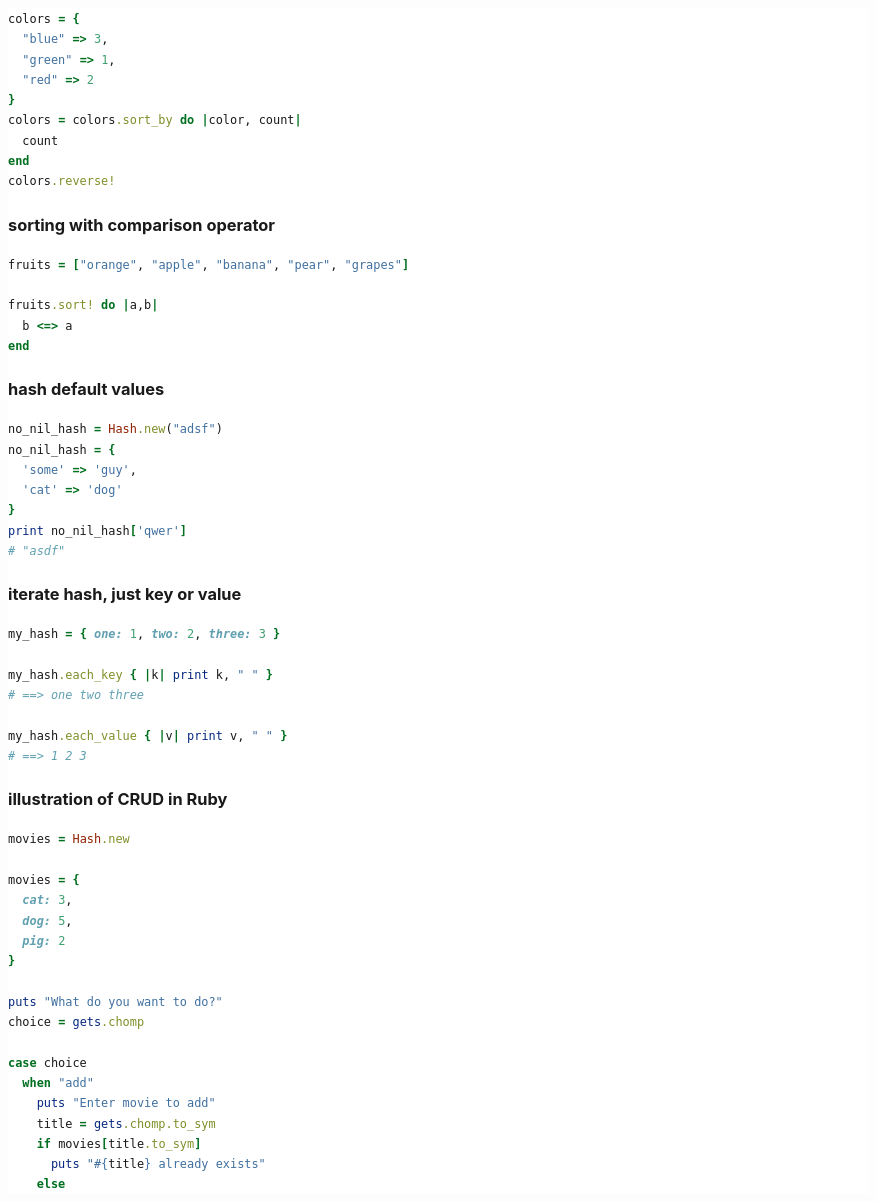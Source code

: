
 ```ruby
colors = {
  "blue" => 3,
  "green" => 1,
  "red" => 2
}
colors = colors.sort_by do |color, count|
  count
end
colors.reverse!
```

### sorting with comparison operator

```ruby
fruits = ["orange", "apple", "banana", "pear", "grapes"]

fruits.sort! do |a,b|
  b <=> a
end
```

### hash default values
```ruby
no_nil_hash = Hash.new("adsf")
no_nil_hash = {
  'some' => 'guy',
  'cat' => 'dog'
}
print no_nil_hash['qwer']
# "asdf"
```

### iterate hash, just key or value

```ruby
my_hash = { one: 1, two: 2, three: 3 }

my_hash.each_key { |k| print k, " " }
# ==> one two three

my_hash.each_value { |v| print v, " " }
# ==> 1 2 3
```

### illustration of CRUD in Ruby

```ruby
movies = Hash.new

movies = {
  cat: 3,
  dog: 5,
  pig: 2
}

puts "What do you want to do?"
choice = gets.chomp

case choice
  when "add"
    puts "Enter movie to add"
    title = gets.chomp.to_sym
    if movies[title.to_sym]
      puts "#{title} already exists"
    else
```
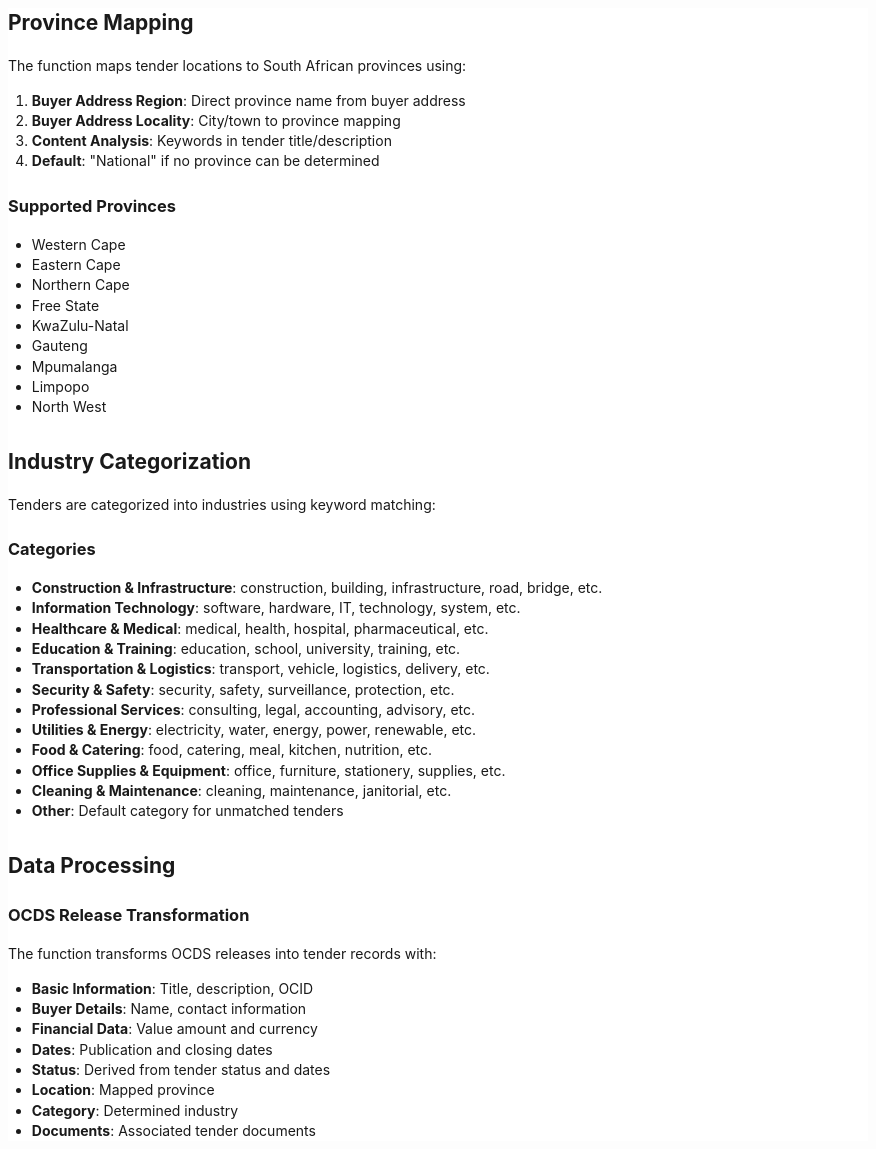 ## Province Mapping

The function maps tender locations to South African provinces using:

1. **Buyer Address Region**: Direct province name from buyer address
2. **Buyer Address Locality**: City/town to province mapping
3. **Content Analysis**: Keywords in tender title/description
4. **Default**: "National" if no province can be determined

### Supported Provinces

- Western Cape
- Eastern Cape
- Northern Cape
- Free State
- KwaZulu-Natal
- Gauteng
- Mpumalanga
- Limpopo
- North West

## Industry Categorization

Tenders are categorized into industries using keyword matching:

### Categories

- **Construction & Infrastructure**: construction, building, infrastructure, road, bridge, etc.
- **Information Technology**: software, hardware, IT, technology, system, etc.
- **Healthcare & Medical**: medical, health, hospital, pharmaceutical, etc.
- **Education & Training**: education, school, university, training, etc.
- **Transportation & Logistics**: transport, vehicle, logistics, delivery, etc.
- **Security & Safety**: security, safety, surveillance, protection, etc.
- **Professional Services**: consulting, legal, accounting, advisory, etc.
- **Utilities & Energy**: electricity, water, energy, power, renewable, etc.
- **Food & Catering**: food, catering, meal, kitchen, nutrition, etc.
- **Office Supplies & Equipment**: office, furniture, stationery, supplies, etc.
- **Cleaning & Maintenance**: cleaning, maintenance, janitorial, etc.
- **Other**: Default category for unmatched tenders

## Data Processing

### OCDS Release Transformation

The function transforms OCDS releases into tender records with:

- **Basic Information**: Title, description, OCID
- **Buyer Details**: Name, contact information
- **Financial Data**: Value amount and currency
- **Dates**: Publication and closing dates
- **Status**: Derived from tender status and dates
- **Location**: Mapped province
- **Category**: Determined industry
- **Documents**: Associated tender documents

• • • • • • •

Search the entries for the word "Address", then copy every line in which it is found.

1. **Buyer Address Region**: Direct province name from buyer address
2. **Buyer Address Locality**: City/town to province mapping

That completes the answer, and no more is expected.